State the number of lines below in which the word "imperva" appears. Nothing else belongs in the answer.

--- Information given Enclosed Below ---

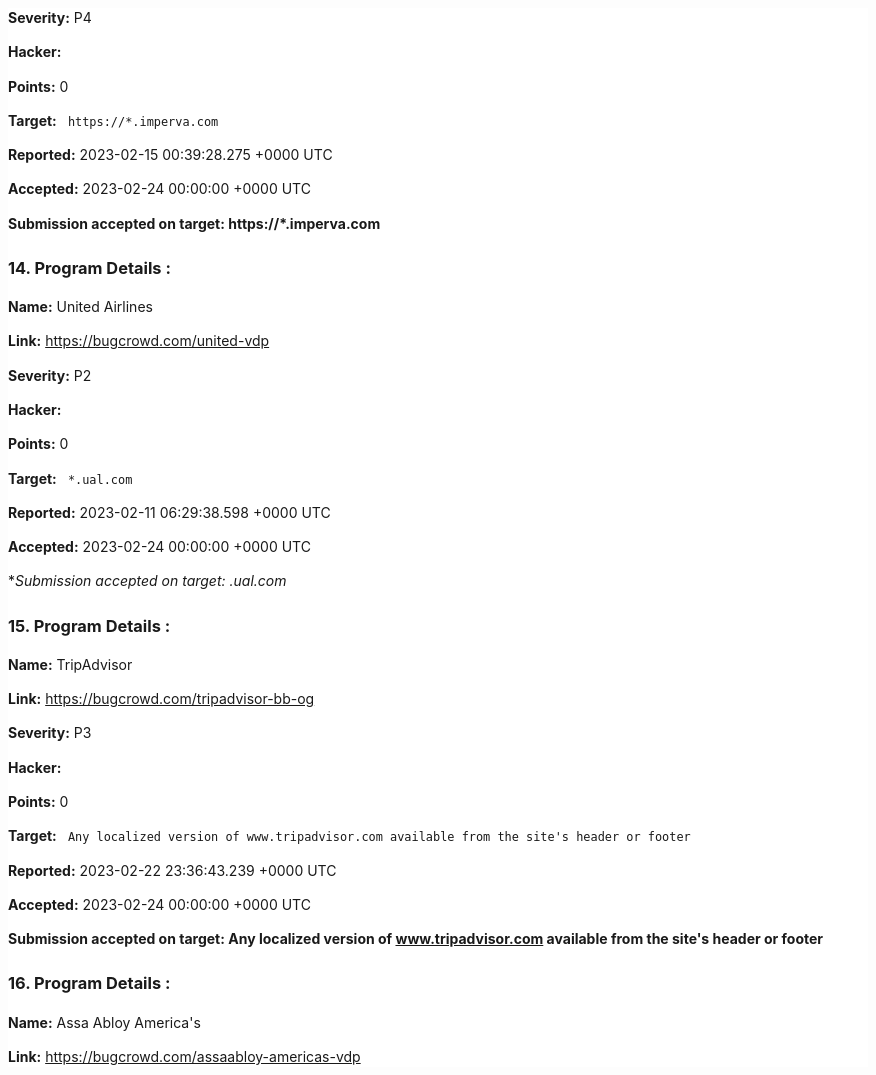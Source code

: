  **Severity:** P4 

 **Hacker:**  

 **Points:** 0 

 **Target:** ` https://*.imperva.com` 

 **Reported:** 2023-02-15 00:39:28.275 +0000 UTC 

 **Accepted:** 2023-02-24 00:00:00 +0000 UTC 

 **Submission accepted on target: https://*.imperva.com** 

### 14. Program Details : 

**Name:** United Airlines 

 **Link:** <https://bugcrowd.com/united-vdp> 

 **Severity:** P2 

 **Hacker:**  

 **Points:** 0 

 **Target:** ` *.ual.com` 

 **Reported:** 2023-02-11 06:29:38.598 +0000 UTC 

 **Accepted:** 2023-02-24 00:00:00 +0000 UTC 

 **Submission accepted on target: *.ual.com** 

### 15. Program Details : 

**Name:** TripAdvisor  

 **Link:** <https://bugcrowd.com/tripadvisor-bb-og> 

 **Severity:** P3 

 **Hacker:**  

 **Points:** 0 

 **Target:** ` Any localized version of www.tripadvisor.com available from the site's header or footer` 

 **Reported:** 2023-02-22 23:36:43.239 +0000 UTC 

 **Accepted:** 2023-02-24 00:00:00 +0000 UTC 

 **Submission accepted on target: Any localized version of www.tripadvisor.com available from the site's header or footer** 

### 16. Program Details : 

**Name:** Assa Abloy America's  

 **Link:** <https://bugcrowd.com/assaabloy-americas-vdp>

--- End of Enclosed Information given ---

**Exercise output:**
2